[[ EXTRACTED INFORMATION, beginning ]]

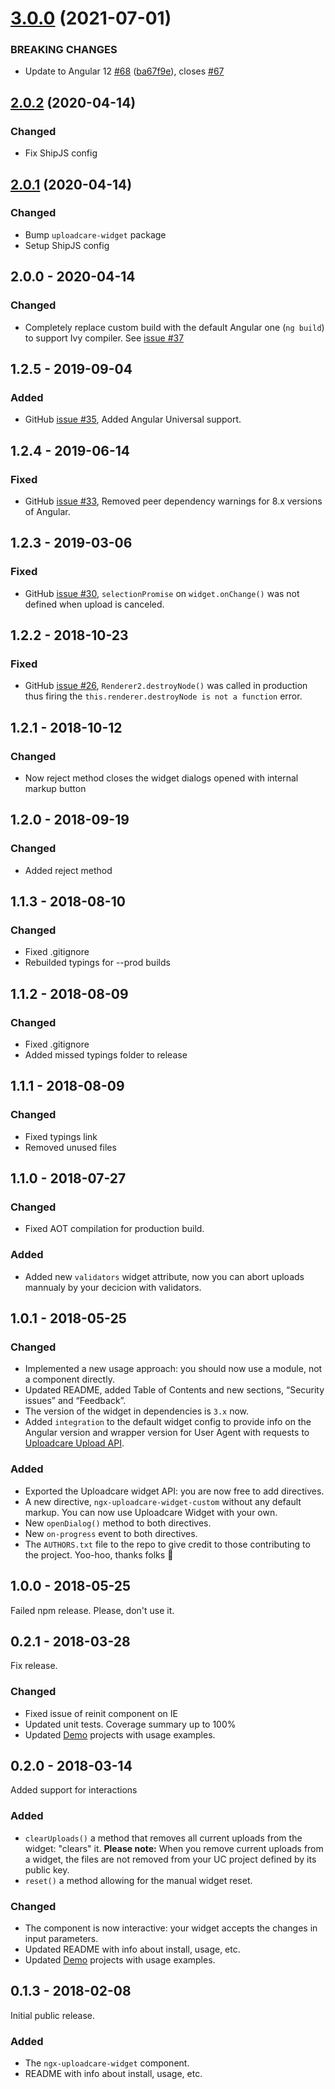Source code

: # [3.0.0](https://github.com/uploadcare/ngx-uploadcare-widget/compare/v2.0.2...v3.0.0) (2021-07-01)

### BREAKING CHANGES

* Update to Angular 12 [#68](https://github.com/uploadcare/ngx-uploadcare-widget/issues/68) ([ba67f9e](https://github.com/uploadcare/ngx-uploadcare-widget/commit/ba67f9ee44fc1a627fbfc192f9517493779e9dc8)), closes [#67](https://github.com/uploadcare/ngx-uploadcare-widget/issues/67)



## [2.0.2](https://github.com/uploadcare/ngx-uploadcare-widget/compare/v2.0.1...v2.0.2) (2020-04-14)

### Changed

* Fix ShipJS config

## [2.0.1](https://github.com/uploadcare/ngx-uploadcare-widget/compare/v2.0.0...v2.0.1) (2020-04-14)

### Changed

* Bump `uploadcare-widget` package
* Setup ShipJS config

## 2.0.0 - 2020-04-14

### Changed

* Completely replace custom build with the default Angular one (`ng build`) to support Ivy compiler.
  See [issue #37](https://github.com/uploadcare/ngx-uploadcare-widget/issues/37)

## 1.2.5 - 2019-09-04

### Added

* GitHub [issue #35](https://github.com/uploadcare/ngx-uploadcare-widget/issues/35),
  Added Angular Universal support.

## 1.2.4 - 2019-06-14

### Fixed

* GitHub [issue #33](https://github.com/uploadcare/ngx-uploadcare-widget/issues/33),
  Removed peer dependency warnings for 8.x versions of Angular.

## 1.2.3 - 2019-03-06

### Fixed

* GitHub [issue #30](https://github.com/uploadcare/ngx-uploadcare-widget/issues/30),
  `selectionPromise` on `widget.onChange()` was not defined when upload is canceled.

## 1.2.2 - 2018-10-23

### Fixed

* GitHub [issue #26](https://github.com/uploadcare/ngx-uploadcare-widget/issues/26),
  `Renderer2.destroyNode()` was called in production thus firing the
  `this.renderer.destroyNode is not a function` error.

## 1.2.1 - 2018-10-12

### Changed

* Now reject method closes the widget dialogs opened with internal markup button

## 1.2.0 - 2018-09-19

### Changed

* Added reject method

## 1.1.3 - 2018-08-10

### Changed

* Fixed .gitignore
* Rebuilded typings for --prod builds

## 1.1.2 - 2018-08-09

### Changed

* Fixed .gitignore
* Added missed typings folder to release

## 1.1.1 - 2018-08-09

### Changed

* Fixed typings link
* Removed unused files

## 1.1.0 - 2018-07-27

### Changed

* Fixed AOT compilation for production build.

### Added

* Added new `validators` widget attribute, now you can abort uploads mannualy by your decicion with validators.

## 1.0.1 - 2018-05-25

### Changed

* Implemented a new usage approach: you should now use a module, not a component directly.
* Updated README, added Table of Contents and new sections, “Security issues” and “Feedback”.
* The version of the widget in dependencies is `3.x` now.
* Added `integration` to the default widget config to provide info
  on the Angular version and wrapper version for User Agent with requests
  to [Uploadcare Upload API](https://uploadcare.com/docs/api_reference/upload/).

### Added

* Exported the Uploadcare widget API: you are now free to add directives.
* A new directive, `ngx-uploadcare-widget-custom` without any default markup.
  You can now use Uploadcare Widget with your own.
* New `openDialog()` method to both directives.
* New `on-progress` event to both directives.
* The `AUTHORS.txt` file to the repo to give credit to those contributing to
  the project. Yoo-hoo, thanks folks 💛

## 1.0.0 - 2018-05-25

Failed npm release. Please, don't use it.

## 0.2.1 - 2018-03-28

Fix release.

### Changed

* Fixed issue of reinit component on IE
* Updated unit tests. Coverage summary up to 100%
* Updated [Demo](/demo) projects with usage examples.

## 0.2.0 - 2018-03-14

Added support for interactions

### Added

* `clearUploads()` a method that removes all current uploads from the widget: "clears" it.
**Please note:** When you remove current uploads from a widget, the files are not removed from your UC project defined by its public key.
* `reset()` a method allowing for the manual widget reset.

### Changed

* The component is now interactive: your widget accepts the changes in input parameters.
* Updated README with info about install, usage, etc.
* Updated [Demo](/demo) projects with usage examples.

## 0.1.3 - 2018-02-08

Initial public release.

### Added

* The `ngx-uploadcare-widget` component.
* README with info about install, usage, etc.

[[ EXTRACTED INFORMATION, end ]]

ASSIGNED TASK: Repeat each line of the records exactly. Do not include the pictures.

RESULT FOR THIS TASK:
Source code

: # [3.0.0](https://github.com/uploadcare/ngx-uploadcare-widget/compare/v2.0.2...v3.0.0) (2021-07-01)

### BREAKING CHANGES

* Update to Angular 12 [#68](https://github.com/uploadcare/ngx-uploadcare-widget/issues/68) ([ba67f9e](https://github.com/uploadcare/ngx-uploadcare-widget/commit/ba67f9ee44fc1a627fbfc192f9517493779e9dc8)), closes [#67](https://github.com/uploadcare/ngx-uploadcare-widget/issues/67)



## [2.0.2](https://github.com/uploadcare/ngx-uploadcare-widget/compare/v2.0.1...v2.0.2) (2020-04-14)

### Changed

* Fix ShipJS config

## [2.0.1](https://github.com/uploadcare/ngx-uploadcare-widget/compare/v2.0.0...v2.0.1) (2020-04-14)

### Changed

* Bump `uploadcare-widget` package
* Setup ShipJS config

## 2.0.0 - 2020-04-14

### Changed

* Completely replace custom build with the default Angular one (`ng build`) to support Ivy compiler.
  See [issue #37](https://github.com/uploadcare/ngx-uploadcare-widget/issues/37)

## 1.2.5 - 2019-09-04

### Added

* GitHub [issue #35](https://github.com/uploadcare/ngx-uploadcare-widget/issues/35),
  Added Angular Universal support.

## 1.2.4 - 2019-06-14

### Fixed

* GitHub [issue #33](https://github.com/uploadcare/ngx-uploadcare-widget/issues/33),
  Removed peer dependency warnings for 8.x versions of Angular.

## 1.2.3 - 2019-03-06

### Fixed

* GitHub [issue #30](https://github.com/uploadcare/ngx-uploadcare-widget/issues/30),
  `selectionPromise` on `widget.onChange()` was not defined when upload is canceled.

## 1.2.2 - 2018-10-23

### Fixed

* GitHub [issue #26](https://github.com/uploadcare/ngx-uploadcare-widget/issues/26),
  `Renderer2.destroyNode()` was called in production thus firing the
  `this.renderer.destroyNode is not a function` error.

## 1.2.1 - 2018-10-12

### Changed

* Now reject method closes the widget dialogs opened with internal markup button

## 1.2.0 - 2018-09-19

### Changed

* Added reject method

## 1.1.3 - 2018-08-10

### Changed

* Fixed .gitignore
* Rebuilded typings for --prod builds

## 1.1.2 - 2018-08-09

### Changed

* Fixed .gitignore
* Added missed typings folder to release

## 1.1.1 - 2018-08-09

### Changed

* Fixed typings link
* Removed unused files

## 1.1.0 - 2018-07-27

### Changed

* Fixed AOT compilation for production build.

### Added

* Added new `validators` widget attribute, now you can abort uploads mannualy by your decicion with validators.

## 1.0.1 - 2018-05-25

### Changed

* Implemented a new usage approach: you should now use a module, not a component directly.
* Updated README, added Table of Contents and new sections, “Security issues” and “Feedback”.
* The version of the widget in dependencies is `3.x` now.
* Added `integration` to the default widget config to provide info
  on the Angular version and wrapper version for User Agent with requests
  to [Uploadcare Upload API](https://uploadcare.com/docs/api_reference/upload/).

### Added

* Exported the Uploadcare widget API: you are now free to add directives.
* A new directive, `ngx-uploadcare-widget-custom` without any default markup.
  You can now use Uploadcare Widget with your own.
* New `openDialog()` method to both directives.
* New `on-progress` event to both directives.
* The `AUTHORS.txt` file to the repo to give credit to those contributing to
  the project. Yoo-hoo, thanks folks 💛

## 1.0.0 - 2018-05-25

Failed npm release. Please, don't use it.

## 0.2.1 - 2018-03-28

Fix release.

### Changed

* Fixed issue of reinit component on IE
* Updated unit tests. Coverage summary up to 100%
* Updated [Demo](/demo) projects with usage examples.

## 0.2.0 - 2018-03-14

Added support for interactions

### Added

* `clearUploads()` a method that removes all current uploads from the widget: "clears" it.
**Please note:** When you remove current uploads from a widget, the files are not removed from your UC project defined by its public key.
* `reset()` a method allowing for the manual widget reset.

### Changed

* The component is now interactive: your widget accepts the changes in input parameters.
* Updated README with info about install, usage, etc.
* Updated [Demo](/demo) projects with usage examples.

## 0.1.3 - 2018-02-08

Initial public release.

### Added

* The `ngx-uploadcare-widget` component.
* README with info about install, usage, etc.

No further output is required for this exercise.